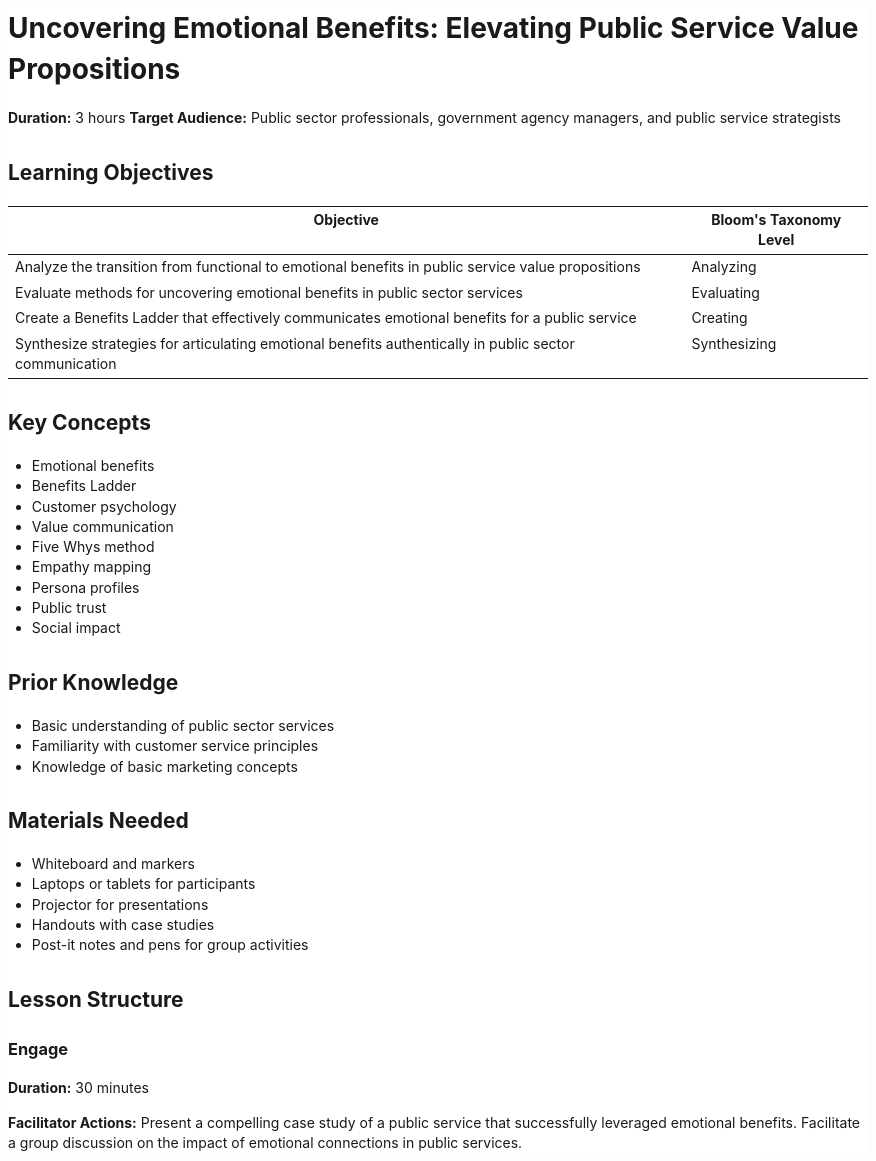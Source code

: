 # Uncovering Emotional Benefits: Elevating Public Service Value Propositions

**Duration:** 3 hours
**Target Audience:** Public sector professionals, government agency managers, and public service strategists

## Learning Objectives

| Objective | Bloom's Taxonomy Level |
|-----------|-------------------------|
| Analyze the transition from functional to emotional benefits in public service value propositions | Analyzing |
| Evaluate methods for uncovering emotional benefits in public sector services | Evaluating |
| Create a Benefits Ladder that effectively communicates emotional benefits for a public service | Creating |
| Synthesize strategies for articulating emotional benefits authentically in public sector communication | Synthesizing |

## Key Concepts
* Emotional benefits
* Benefits Ladder
* Customer psychology
* Value communication
* Five Whys method
* Empathy mapping
* Persona profiles
* Public trust
* Social impact

## Prior Knowledge
* Basic understanding of public sector services
* Familiarity with customer service principles
* Knowledge of basic marketing concepts

## Materials Needed
* Whiteboard and markers
* Laptops or tablets for participants
* Projector for presentations
* Handouts with case studies
* Post-it notes and pens for group activities

## Lesson Structure
### Engage
**Duration:** 30 minutes

**Facilitator Actions:** Present a compelling case study of a public service that successfully leveraged emotional benefits. Facilitate a group discussion on the impact of emotional connections in public services.
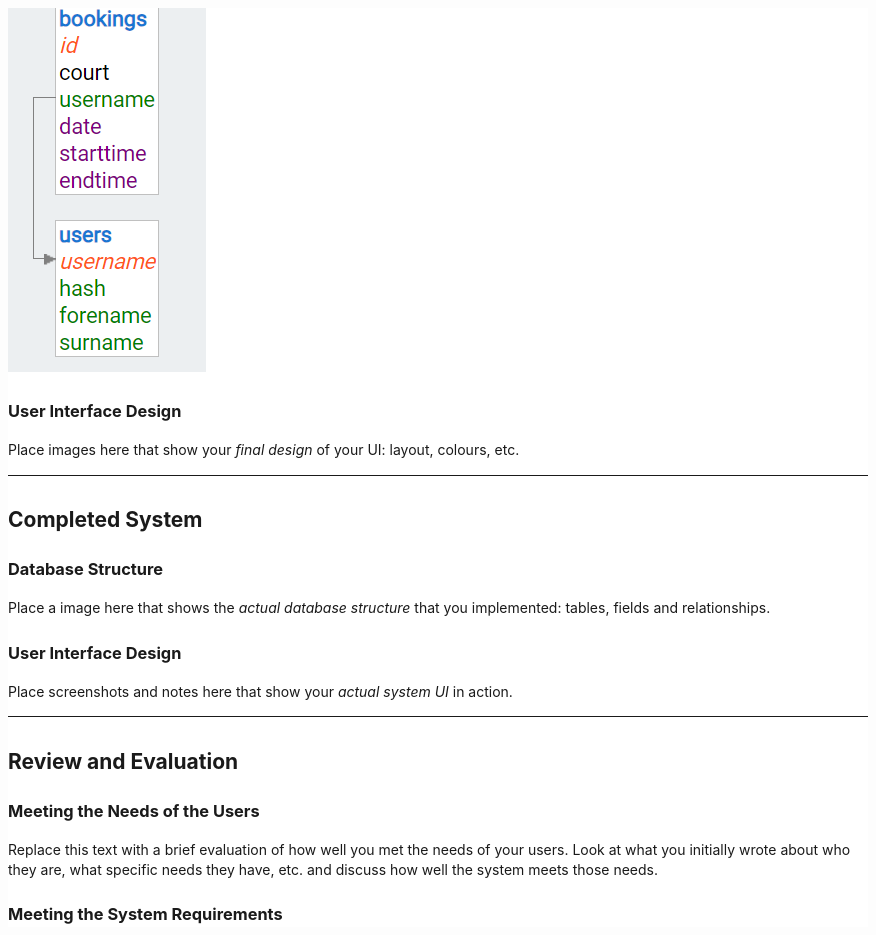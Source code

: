 ![alt text](images/database.png)

### User Interface Design

Place images here that show your *final design* of your UI: layout, colours, etc.


-------------------------------------------------

## Completed System

### Database Structure

Place a image here that shows the *actual database structure* that you implemented: tables, fields and relationships.

### User Interface Design

Place screenshots and notes here that show your *actual system UI* in action.


-------------------------------------------------

## Review and Evaluation

### Meeting the Needs of the Users

Replace this text with a brief evaluation of how well you met the needs of your users. Look at what you initially wrote about who they are, what specific needs they have, etc. and discuss how well the system meets those needs.



### Meeting the System Requirements
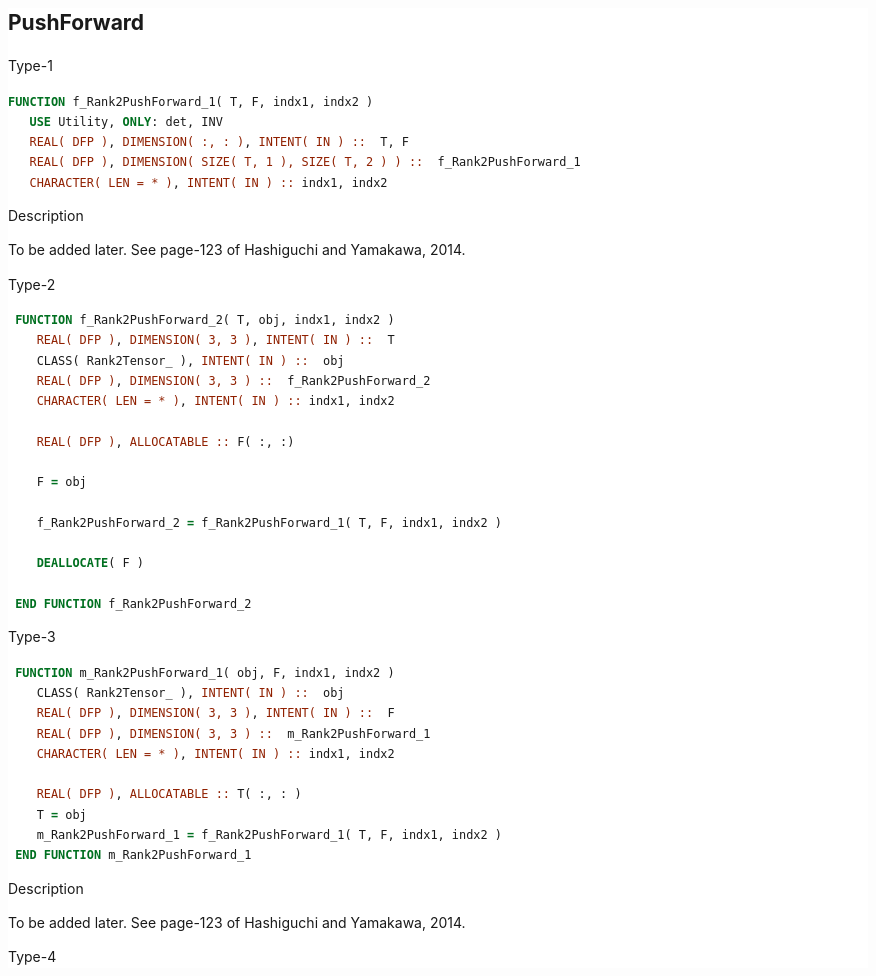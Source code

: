 ## PushForward

Type-1

```fortran
FUNCTION f_Rank2PushForward_1( T, F, indx1, indx2 )
   USE Utility, ONLY: det, INV
   REAL( DFP ), DIMENSION( :, : ), INTENT( IN ) ::  T, F
   REAL( DFP ), DIMENSION( SIZE( T, 1 ), SIZE( T, 2 ) ) ::  f_Rank2PushForward_1
   CHARACTER( LEN = * ), INTENT( IN ) :: indx1, indx2
```

Description

To be added later. See page-123 of Hashiguchi and Yamakawa, 2014.

Type-2

```fortran
 FUNCTION f_Rank2PushForward_2( T, obj, indx1, indx2 )
    REAL( DFP ), DIMENSION( 3, 3 ), INTENT( IN ) ::  T
    CLASS( Rank2Tensor_ ), INTENT( IN ) ::  obj
    REAL( DFP ), DIMENSION( 3, 3 ) ::  f_Rank2PushForward_2
    CHARACTER( LEN = * ), INTENT( IN ) :: indx1, indx2

    REAL( DFP ), ALLOCATABLE :: F( :, :)

    F = obj

    f_Rank2PushForward_2 = f_Rank2PushForward_1( T, F, indx1, indx2 )

    DEALLOCATE( F )

 END FUNCTION f_Rank2PushForward_2
```

Type-3

```fortran
 FUNCTION m_Rank2PushForward_1( obj, F, indx1, indx2 )
    CLASS( Rank2Tensor_ ), INTENT( IN ) ::  obj
    REAL( DFP ), DIMENSION( 3, 3 ), INTENT( IN ) ::  F
    REAL( DFP ), DIMENSION( 3, 3 ) ::  m_Rank2PushForward_1
    CHARACTER( LEN = * ), INTENT( IN ) :: indx1, indx2

    REAL( DFP ), ALLOCATABLE :: T( :, : )
    T = obj
    m_Rank2PushForward_1 = f_Rank2PushForward_1( T, F, indx1, indx2 )
 END FUNCTION m_Rank2PushForward_1
```

Description

To be added later. See page-123 of Hashiguchi and Yamakawa, 2014.

Type-4
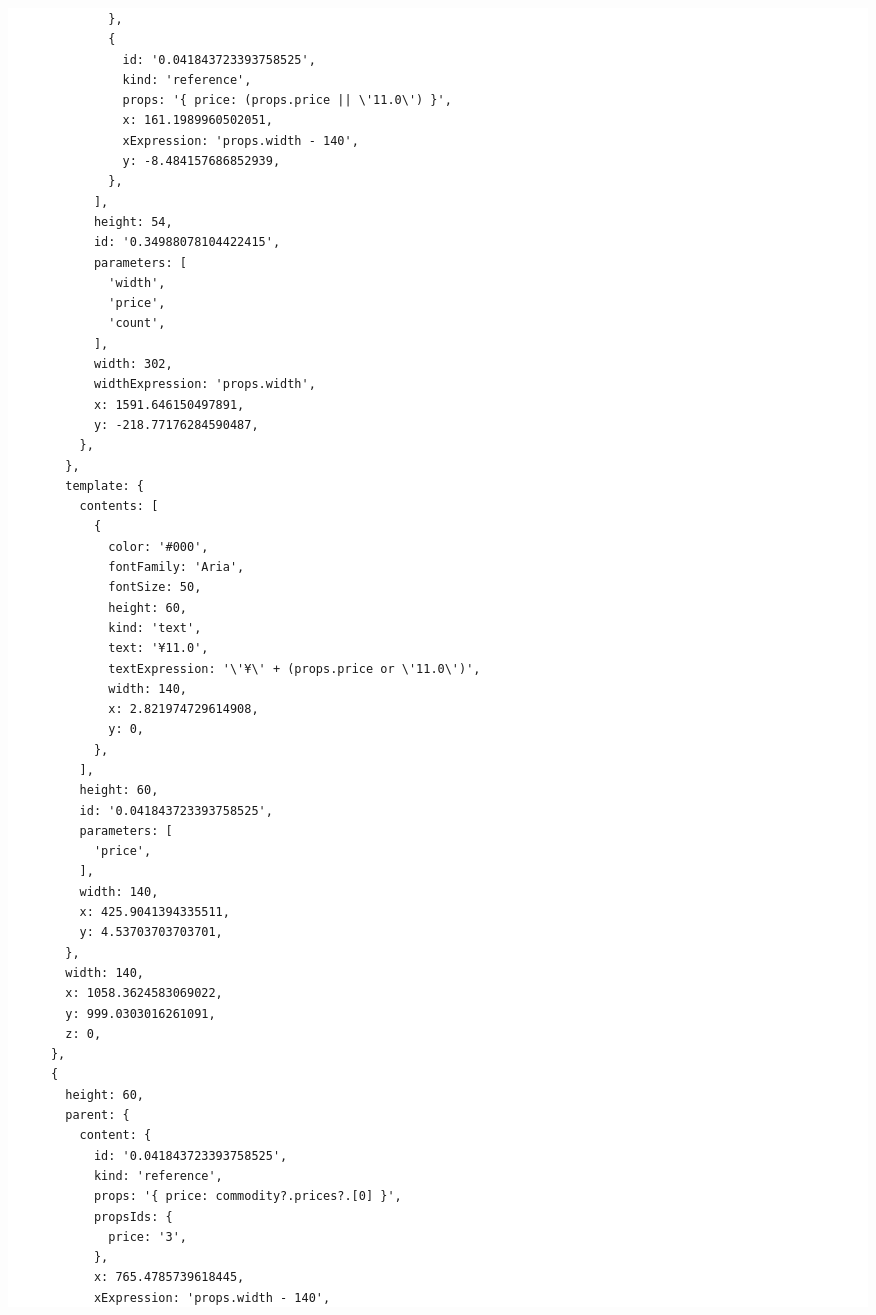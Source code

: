                   },
                  {
                    id: '0.041843723393758525',
                    kind: 'reference',
                    props: '{ price: (props.price || \'11.0\') }',
                    x: 161.1989960502051,
                    xExpression: 'props.width - 140',
                    y: -8.484157686852939,
                  },
                ],
                height: 54,
                id: '0.34988078104422415',
                parameters: [
                  'width',
                  'price',
                  'count',
                ],
                width: 302,
                widthExpression: 'props.width',
                x: 1591.646150497891,
                y: -218.77176284590487,
              },
            },
            template: {
              contents: [
                {
                  color: '#000',
                  fontFamily: 'Aria',
                  fontSize: 50,
                  height: 60,
                  kind: 'text',
                  text: '¥11.0',
                  textExpression: '\'¥\' + (props.price or \'11.0\')',
                  width: 140,
                  x: 2.821974729614908,
                  y: 0,
                },
              ],
              height: 60,
              id: '0.041843723393758525',
              parameters: [
                'price',
              ],
              width: 140,
              x: 425.9041394335511,
              y: 4.53703703703701,
            },
            width: 140,
            x: 1058.3624583069022,
            y: 999.0303016261091,
            z: 0,
          },
          {
            height: 60,
            parent: {
              content: {
                id: '0.041843723393758525',
                kind: 'reference',
                props: '{ price: commodity?.prices?.[0] }',
                propsIds: {
                  price: '3',
                },
                x: 765.4785739618445,
                xExpression: 'props.width - 140',
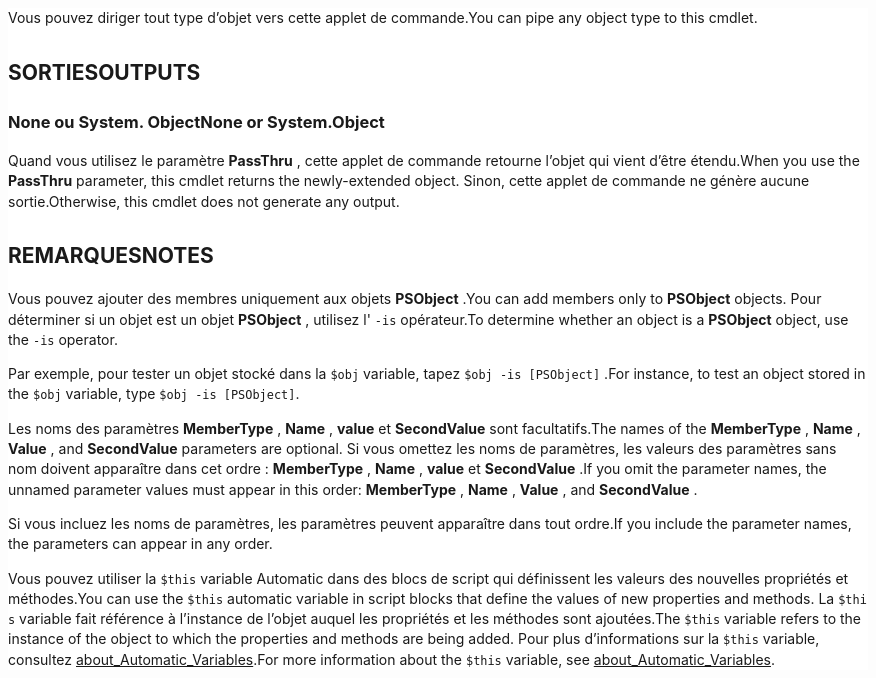 <span data-ttu-id="031f4-238">Vous pouvez diriger tout type d’objet vers cette applet de commande.</span><span class="sxs-lookup"><span data-stu-id="031f4-238">You can pipe any object type to this cmdlet.</span></span>

## <span data-ttu-id="031f4-239">SORTIES</span><span class="sxs-lookup"><span data-stu-id="031f4-239">OUTPUTS</span></span>

### <span data-ttu-id="031f4-240">None ou System. Object</span><span class="sxs-lookup"><span data-stu-id="031f4-240">None or System.Object</span></span>

<span data-ttu-id="031f4-241">Quand vous utilisez le paramètre **PassThru** , cette applet de commande retourne l’objet qui vient d’être étendu.</span><span class="sxs-lookup"><span data-stu-id="031f4-241">When you use the **PassThru** parameter, this cmdlet returns the newly-extended object.</span></span>
<span data-ttu-id="031f4-242">Sinon, cette applet de commande ne génère aucune sortie.</span><span class="sxs-lookup"><span data-stu-id="031f4-242">Otherwise, this cmdlet does not generate any output.</span></span>

## <span data-ttu-id="031f4-243">REMARQUES</span><span class="sxs-lookup"><span data-stu-id="031f4-243">NOTES</span></span>

<span data-ttu-id="031f4-244">Vous pouvez ajouter des membres uniquement aux objets **PSObject** .</span><span class="sxs-lookup"><span data-stu-id="031f4-244">You can add members only to **PSObject** objects.</span></span> <span data-ttu-id="031f4-245">Pour déterminer si un objet est un objet **PSObject** , utilisez l' `-is` opérateur.</span><span class="sxs-lookup"><span data-stu-id="031f4-245">To determine whether an object is a **PSObject** object, use the `-is` operator.</span></span>

<span data-ttu-id="031f4-246">Par exemple, pour tester un objet stocké dans la `$obj` variable, tapez `$obj -is [PSObject]` .</span><span class="sxs-lookup"><span data-stu-id="031f4-246">For instance, to test an object stored in the `$obj` variable, type `$obj -is [PSObject]`.</span></span>

<span data-ttu-id="031f4-247">Les noms des paramètres **MemberType** , **Name** , **value** et **SecondValue** sont facultatifs.</span><span class="sxs-lookup"><span data-stu-id="031f4-247">The names of the **MemberType** , **Name** , **Value** , and **SecondValue** parameters are optional.</span></span>
<span data-ttu-id="031f4-248">Si vous omettez les noms de paramètres, les valeurs des paramètres sans nom doivent apparaître dans cet ordre : **MemberType** , **Name** , **value** et **SecondValue** .</span><span class="sxs-lookup"><span data-stu-id="031f4-248">If you omit the parameter names, the unnamed parameter values must appear in this order: **MemberType** , **Name** , **Value** , and **SecondValue** .</span></span>

<span data-ttu-id="031f4-249">Si vous incluez les noms de paramètres, les paramètres peuvent apparaître dans tout ordre.</span><span class="sxs-lookup"><span data-stu-id="031f4-249">If you include the parameter names, the parameters can appear in any order.</span></span>

<span data-ttu-id="031f4-250">Vous pouvez utiliser la `$this` variable Automatic dans des blocs de script qui définissent les valeurs des nouvelles propriétés et méthodes.</span><span class="sxs-lookup"><span data-stu-id="031f4-250">You can use the `$this` automatic variable in script blocks that define the values of new properties and methods.</span></span>
<span data-ttu-id="031f4-251">La `$this` variable fait référence à l’instance de l’objet auquel les propriétés et les méthodes sont ajoutées.</span><span class="sxs-lookup"><span data-stu-id="031f4-251">The `$this` variable refers to the instance of the object to which the properties and methods are being added.</span></span> <span data-ttu-id="031f4-252">Pour plus d’informations sur la `$this` variable, consultez [about_Automatic_Variables](../Microsoft.PowerShell.Core/About/about_Automatic_Variables.md).</span><span class="sxs-lookup"><span data-stu-id="031f4-252">For more information about the `$this` variable, see [about_Automatic_Variables](../Microsoft.PowerShell.Core/About/about_Automatic_Variables.md).</span></span>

******************************

_The problem:_ Restate word for word the entries above from the line with "ou System. Object</span><span" through the line with "pouvez ajouter des", inclusive, leaving out everything else.

_Task response:_
### <span data-ttu-id="031f4-240">None ou System. Object</span><span class="sxs-lookup"><span data-stu-id="031f4-240">None or System.Object</span></span>

<span data-ttu-id="031f4-241">Quand vous utilisez le paramètre **PassThru** , cette applet de commande retourne l’objet qui vient d’être étendu.</span><span class="sxs-lookup"><span data-stu-id="031f4-241">When you use the **PassThru** parameter, this cmdlet returns the newly-extended object.</span></span>
<span data-ttu-id="031f4-242">Sinon, cette applet de commande ne génère aucune sortie.</span><span class="sxs-lookup"><span data-stu-id="031f4-242">Otherwise, this cmdlet does not generate any output.</span></span>

## <span data-ttu-id="031f4-243">REMARQUES</span><span class="sxs-lookup"><span data-stu-id="031f4-243">NOTES</span></span>

<span data-ttu-id="031f4-244">Vous pouvez ajouter des membres uniquement aux objets **PSObject** .</span><span class="sxs-lookup"><span data-stu-id="031f4-244">You can add members only to **PSObject** objects.</span></span> <span data-ttu-id="031f4-245">Pour déterminer si un objet est un objet **PSObject** , utilisez l' `-is` opérateur.</span><span class="sxs-lookup"><span data-stu-id="031f4-245">To determine whether an object is a **PSObject** object, use the `-is` operator.</span></span>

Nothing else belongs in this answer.